At best it's a nice proof of concept, but that's then already all about it.
 
Well out of curiosity I've watched some talks about Wayland, and it gives me still some mixed feelings. On the positive side it tries to resolve some problems which are really there. Most and foremost having to rely still on X11, and that X11 is not exactly the best environment to really draw nice windows without having some nasty artifacts now and then. Also X11 is quite the heavy beast, and well not the most efficient things, baroque, ugly, whatever.

Personally I found this talk about libinput, which has some fundamental diagrams of X11 and Wayland in it quite enlightening:

View: https://www.youtube.com/watch?v=HllUoT_WE7Y


On the other side so under Wayland there's now only two things left: the Compositor, which is basically doing all screen drawings plus window management, and its applications. So something like window manager plus X11 server in one package.

Since every compositor is different this means that stuff, which are doable in Compositor A might not be doable in B and vice versa. This is why for input devices libinput was created, to handle all input devices. But still this can be something which might bite some programmers now and then.

The other problem are dedicated GPUs. AMD and Intel do use GBM as technology to talk to the GPUs, while Nvidia uses EGL. So if somebody wants to use the proprietary drivers of AMD or Nvidia he's got to make sure first the compositor of choice uses that technology. If not supported most people will probably then switch to another compositor with the required support.
 
Since every compositor is different this means that stuff, which are doable in Compositor A might not be doable in B and vice versa. This is why for input devices libinput was created, to handle all input devices. But still this can be something which might bite some programmers now and then.
I think from the outcome of the talks, your view on it is pretty much spot on. This part in particular I feel there could be a good solution.
  • A single compositor that everyone uses. Anyone doing their own should be seen as odd or niche / hobbyist (like writing your own Xserver).

  • This compositor is pretty much blank in terms of looks and user-functionality but provides every feature (Xwayland, waypipe, EGL hookup, etc).

  • A proper shim library (perhaps looking like libX11 or libXCB would be convenent for backwards compatibility but not 100% necessary) that everyone uses in a standardised and common way to provide the user-facing functionality (so basically the smaller window manager part ontop of the standard compositor base)
At the moment we are leaning towards this. Most projects use wl_roots (which is almost like that standard compositor). However underlying toolkits are not using it (it doesn't provide client functionality so much). Gtk, Qt and SDL2 as the main ones are very ad-hoc, thus non-standard, duplicated work etc.
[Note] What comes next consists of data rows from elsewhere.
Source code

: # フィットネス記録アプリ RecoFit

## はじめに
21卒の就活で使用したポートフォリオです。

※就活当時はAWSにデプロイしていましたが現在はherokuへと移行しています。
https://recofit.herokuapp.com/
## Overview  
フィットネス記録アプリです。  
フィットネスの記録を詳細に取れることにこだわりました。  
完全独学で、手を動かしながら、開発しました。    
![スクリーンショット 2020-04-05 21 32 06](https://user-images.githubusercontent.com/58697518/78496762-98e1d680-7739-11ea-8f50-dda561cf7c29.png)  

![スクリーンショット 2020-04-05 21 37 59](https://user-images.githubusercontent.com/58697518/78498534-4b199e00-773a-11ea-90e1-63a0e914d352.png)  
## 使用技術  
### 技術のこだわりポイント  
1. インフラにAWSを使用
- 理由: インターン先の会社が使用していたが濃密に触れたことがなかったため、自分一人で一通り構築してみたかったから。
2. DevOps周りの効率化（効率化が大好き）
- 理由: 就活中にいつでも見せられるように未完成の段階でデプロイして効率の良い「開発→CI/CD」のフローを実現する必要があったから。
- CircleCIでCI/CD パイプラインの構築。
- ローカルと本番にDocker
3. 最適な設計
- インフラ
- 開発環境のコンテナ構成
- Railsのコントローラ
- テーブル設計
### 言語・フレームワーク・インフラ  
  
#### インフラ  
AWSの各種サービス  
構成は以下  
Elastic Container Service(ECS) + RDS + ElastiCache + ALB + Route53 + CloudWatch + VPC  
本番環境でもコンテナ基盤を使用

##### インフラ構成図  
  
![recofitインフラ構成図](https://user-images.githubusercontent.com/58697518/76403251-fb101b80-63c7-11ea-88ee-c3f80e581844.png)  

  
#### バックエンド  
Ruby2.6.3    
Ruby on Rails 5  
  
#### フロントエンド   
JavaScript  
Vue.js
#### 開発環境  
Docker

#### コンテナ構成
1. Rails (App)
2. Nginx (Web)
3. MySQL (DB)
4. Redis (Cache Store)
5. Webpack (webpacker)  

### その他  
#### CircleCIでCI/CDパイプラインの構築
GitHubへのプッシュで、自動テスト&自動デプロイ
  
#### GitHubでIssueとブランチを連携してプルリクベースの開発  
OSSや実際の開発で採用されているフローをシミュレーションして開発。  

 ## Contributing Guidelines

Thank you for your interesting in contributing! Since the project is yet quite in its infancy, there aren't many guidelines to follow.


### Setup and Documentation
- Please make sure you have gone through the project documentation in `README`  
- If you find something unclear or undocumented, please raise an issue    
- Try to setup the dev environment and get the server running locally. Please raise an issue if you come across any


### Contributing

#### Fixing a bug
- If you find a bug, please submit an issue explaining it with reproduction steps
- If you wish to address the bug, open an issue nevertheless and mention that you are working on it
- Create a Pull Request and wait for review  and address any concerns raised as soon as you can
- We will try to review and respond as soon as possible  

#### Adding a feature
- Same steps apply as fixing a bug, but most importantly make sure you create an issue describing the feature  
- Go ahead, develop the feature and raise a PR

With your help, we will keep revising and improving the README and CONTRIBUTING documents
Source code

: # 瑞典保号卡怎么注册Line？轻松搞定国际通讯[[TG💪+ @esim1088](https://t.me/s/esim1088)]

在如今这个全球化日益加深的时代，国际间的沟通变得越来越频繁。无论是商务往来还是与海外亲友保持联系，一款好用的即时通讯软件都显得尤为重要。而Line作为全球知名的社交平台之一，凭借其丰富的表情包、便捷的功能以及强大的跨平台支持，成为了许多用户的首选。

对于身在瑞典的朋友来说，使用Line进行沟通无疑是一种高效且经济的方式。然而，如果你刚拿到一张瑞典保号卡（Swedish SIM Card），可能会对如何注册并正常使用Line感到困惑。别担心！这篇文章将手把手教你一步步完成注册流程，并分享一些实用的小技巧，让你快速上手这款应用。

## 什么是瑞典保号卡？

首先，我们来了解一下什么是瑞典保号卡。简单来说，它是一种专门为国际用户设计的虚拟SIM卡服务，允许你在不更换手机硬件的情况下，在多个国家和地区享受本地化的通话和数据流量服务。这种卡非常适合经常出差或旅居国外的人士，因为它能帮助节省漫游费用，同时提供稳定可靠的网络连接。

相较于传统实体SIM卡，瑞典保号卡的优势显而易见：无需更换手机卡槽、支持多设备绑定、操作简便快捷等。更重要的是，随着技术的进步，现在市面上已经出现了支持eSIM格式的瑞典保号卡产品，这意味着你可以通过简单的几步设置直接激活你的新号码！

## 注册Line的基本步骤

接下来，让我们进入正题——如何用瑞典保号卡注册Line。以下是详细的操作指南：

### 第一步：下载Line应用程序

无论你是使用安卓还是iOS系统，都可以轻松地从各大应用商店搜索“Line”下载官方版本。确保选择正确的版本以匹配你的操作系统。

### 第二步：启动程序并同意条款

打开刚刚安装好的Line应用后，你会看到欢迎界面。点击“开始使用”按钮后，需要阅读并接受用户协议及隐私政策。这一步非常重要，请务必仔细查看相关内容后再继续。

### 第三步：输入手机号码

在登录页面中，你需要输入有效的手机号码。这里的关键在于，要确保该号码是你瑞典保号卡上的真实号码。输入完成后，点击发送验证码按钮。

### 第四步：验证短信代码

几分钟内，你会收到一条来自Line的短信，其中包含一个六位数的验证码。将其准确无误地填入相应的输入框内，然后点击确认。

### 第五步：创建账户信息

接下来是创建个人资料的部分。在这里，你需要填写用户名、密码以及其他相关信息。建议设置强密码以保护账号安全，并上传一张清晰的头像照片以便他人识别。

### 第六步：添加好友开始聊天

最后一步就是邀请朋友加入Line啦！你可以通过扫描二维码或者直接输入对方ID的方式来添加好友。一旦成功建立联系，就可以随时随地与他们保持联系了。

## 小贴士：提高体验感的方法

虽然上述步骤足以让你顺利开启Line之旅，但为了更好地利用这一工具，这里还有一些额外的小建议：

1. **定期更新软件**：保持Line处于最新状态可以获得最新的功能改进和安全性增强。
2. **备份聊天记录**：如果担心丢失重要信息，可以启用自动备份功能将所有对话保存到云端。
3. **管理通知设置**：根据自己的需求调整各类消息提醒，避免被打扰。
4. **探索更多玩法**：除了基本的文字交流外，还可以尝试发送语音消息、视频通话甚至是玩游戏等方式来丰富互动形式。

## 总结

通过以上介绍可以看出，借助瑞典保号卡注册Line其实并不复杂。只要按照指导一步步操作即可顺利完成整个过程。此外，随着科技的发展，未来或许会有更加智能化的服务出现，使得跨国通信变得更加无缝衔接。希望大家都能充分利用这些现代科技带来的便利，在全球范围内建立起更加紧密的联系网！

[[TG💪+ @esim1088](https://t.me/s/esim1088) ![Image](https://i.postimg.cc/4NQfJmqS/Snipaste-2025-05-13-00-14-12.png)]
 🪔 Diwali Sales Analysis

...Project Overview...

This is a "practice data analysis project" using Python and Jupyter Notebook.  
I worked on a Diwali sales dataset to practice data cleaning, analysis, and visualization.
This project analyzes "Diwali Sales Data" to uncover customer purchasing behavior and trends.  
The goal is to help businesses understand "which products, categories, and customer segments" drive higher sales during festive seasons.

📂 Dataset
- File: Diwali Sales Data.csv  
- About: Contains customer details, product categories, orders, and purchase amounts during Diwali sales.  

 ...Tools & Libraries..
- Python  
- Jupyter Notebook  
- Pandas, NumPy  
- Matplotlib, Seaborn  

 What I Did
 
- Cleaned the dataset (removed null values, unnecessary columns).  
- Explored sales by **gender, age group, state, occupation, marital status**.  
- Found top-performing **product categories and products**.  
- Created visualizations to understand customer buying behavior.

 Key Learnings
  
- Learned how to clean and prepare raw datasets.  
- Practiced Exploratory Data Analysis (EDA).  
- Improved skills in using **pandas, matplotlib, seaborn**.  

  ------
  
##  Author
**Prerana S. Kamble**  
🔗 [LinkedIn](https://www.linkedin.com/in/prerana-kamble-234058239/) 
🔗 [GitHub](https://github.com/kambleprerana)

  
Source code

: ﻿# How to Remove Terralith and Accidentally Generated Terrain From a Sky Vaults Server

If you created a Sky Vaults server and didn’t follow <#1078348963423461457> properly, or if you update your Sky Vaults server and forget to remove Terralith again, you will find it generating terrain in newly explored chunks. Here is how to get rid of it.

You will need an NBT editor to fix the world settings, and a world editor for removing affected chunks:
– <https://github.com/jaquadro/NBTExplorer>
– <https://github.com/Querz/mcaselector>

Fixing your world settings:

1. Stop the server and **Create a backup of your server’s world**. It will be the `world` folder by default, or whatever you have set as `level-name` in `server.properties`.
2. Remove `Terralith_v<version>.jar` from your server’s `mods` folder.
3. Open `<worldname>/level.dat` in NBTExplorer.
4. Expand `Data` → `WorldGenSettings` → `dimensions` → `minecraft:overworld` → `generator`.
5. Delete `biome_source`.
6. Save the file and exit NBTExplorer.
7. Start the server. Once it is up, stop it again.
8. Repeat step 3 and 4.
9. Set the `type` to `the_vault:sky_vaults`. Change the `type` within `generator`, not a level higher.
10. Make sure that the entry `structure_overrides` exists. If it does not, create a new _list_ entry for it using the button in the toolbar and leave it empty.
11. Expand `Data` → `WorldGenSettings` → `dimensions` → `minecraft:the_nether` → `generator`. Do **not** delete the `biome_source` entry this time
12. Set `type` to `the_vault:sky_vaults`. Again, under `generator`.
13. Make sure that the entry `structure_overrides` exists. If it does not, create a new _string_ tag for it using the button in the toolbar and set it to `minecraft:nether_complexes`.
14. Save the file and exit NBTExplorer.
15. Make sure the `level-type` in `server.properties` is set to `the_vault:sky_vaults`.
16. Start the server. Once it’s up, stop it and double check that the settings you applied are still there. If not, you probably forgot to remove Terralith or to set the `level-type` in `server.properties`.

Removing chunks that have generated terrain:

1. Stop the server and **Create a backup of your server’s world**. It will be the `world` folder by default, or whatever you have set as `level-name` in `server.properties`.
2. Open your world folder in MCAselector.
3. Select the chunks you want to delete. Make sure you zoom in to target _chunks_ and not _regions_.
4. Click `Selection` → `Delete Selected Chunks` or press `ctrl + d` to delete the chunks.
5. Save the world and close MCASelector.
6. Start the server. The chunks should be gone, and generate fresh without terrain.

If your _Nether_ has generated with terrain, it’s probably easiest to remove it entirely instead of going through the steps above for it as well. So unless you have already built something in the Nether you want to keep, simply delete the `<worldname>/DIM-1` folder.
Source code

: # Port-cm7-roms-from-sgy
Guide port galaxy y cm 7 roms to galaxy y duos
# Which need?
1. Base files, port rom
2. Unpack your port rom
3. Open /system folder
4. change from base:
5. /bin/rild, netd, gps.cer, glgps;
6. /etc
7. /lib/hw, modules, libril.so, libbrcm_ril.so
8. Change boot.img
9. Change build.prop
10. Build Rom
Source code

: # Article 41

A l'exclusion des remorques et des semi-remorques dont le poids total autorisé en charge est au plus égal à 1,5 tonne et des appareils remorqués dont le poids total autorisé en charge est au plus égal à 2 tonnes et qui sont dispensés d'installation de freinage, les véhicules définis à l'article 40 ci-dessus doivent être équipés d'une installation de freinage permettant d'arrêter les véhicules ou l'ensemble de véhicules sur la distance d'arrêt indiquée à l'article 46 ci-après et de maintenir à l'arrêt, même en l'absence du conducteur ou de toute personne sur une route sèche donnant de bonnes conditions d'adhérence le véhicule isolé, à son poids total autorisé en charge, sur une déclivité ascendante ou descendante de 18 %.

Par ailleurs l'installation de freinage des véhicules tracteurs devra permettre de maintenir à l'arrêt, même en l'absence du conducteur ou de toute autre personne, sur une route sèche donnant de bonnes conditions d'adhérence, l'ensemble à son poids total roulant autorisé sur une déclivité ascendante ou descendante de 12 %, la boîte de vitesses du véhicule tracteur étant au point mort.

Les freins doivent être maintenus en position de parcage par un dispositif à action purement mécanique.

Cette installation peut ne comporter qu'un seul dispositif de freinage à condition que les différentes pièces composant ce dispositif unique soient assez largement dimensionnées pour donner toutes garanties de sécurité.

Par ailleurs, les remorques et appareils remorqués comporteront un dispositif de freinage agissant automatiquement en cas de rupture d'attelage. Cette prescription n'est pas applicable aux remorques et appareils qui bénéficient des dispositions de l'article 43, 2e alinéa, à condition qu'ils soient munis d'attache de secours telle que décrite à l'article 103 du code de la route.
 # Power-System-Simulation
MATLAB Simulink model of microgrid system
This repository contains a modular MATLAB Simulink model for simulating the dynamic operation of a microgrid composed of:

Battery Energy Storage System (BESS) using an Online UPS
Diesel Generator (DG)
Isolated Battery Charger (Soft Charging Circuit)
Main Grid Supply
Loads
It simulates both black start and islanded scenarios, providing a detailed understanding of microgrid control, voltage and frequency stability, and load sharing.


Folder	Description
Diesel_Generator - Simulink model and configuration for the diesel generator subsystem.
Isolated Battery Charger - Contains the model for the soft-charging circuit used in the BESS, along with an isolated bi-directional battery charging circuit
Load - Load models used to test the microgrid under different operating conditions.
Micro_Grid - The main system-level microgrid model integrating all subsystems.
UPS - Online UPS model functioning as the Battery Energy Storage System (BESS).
My worry is that as terrible as it sounds, I don't think modern developers (including interests, funding, ability) have the discipline to pull it off. They are a scattered bunch and something like this probably needs to be developed by a commercial entity. Commercial entities these days are also not quite what they once were. They only care about cloud and cheap monetization ventures. Everyone is in too much of a rush to do something actually impressive and useful
 
I think from the outcome of the talks, your view on it is pretty much spot on. This part in particular I feel there could be a good solution.
  • A single compositor that everyone uses. Anyone doing their own should be seen as odd or niche / hobbyist (like writing your own Xserver).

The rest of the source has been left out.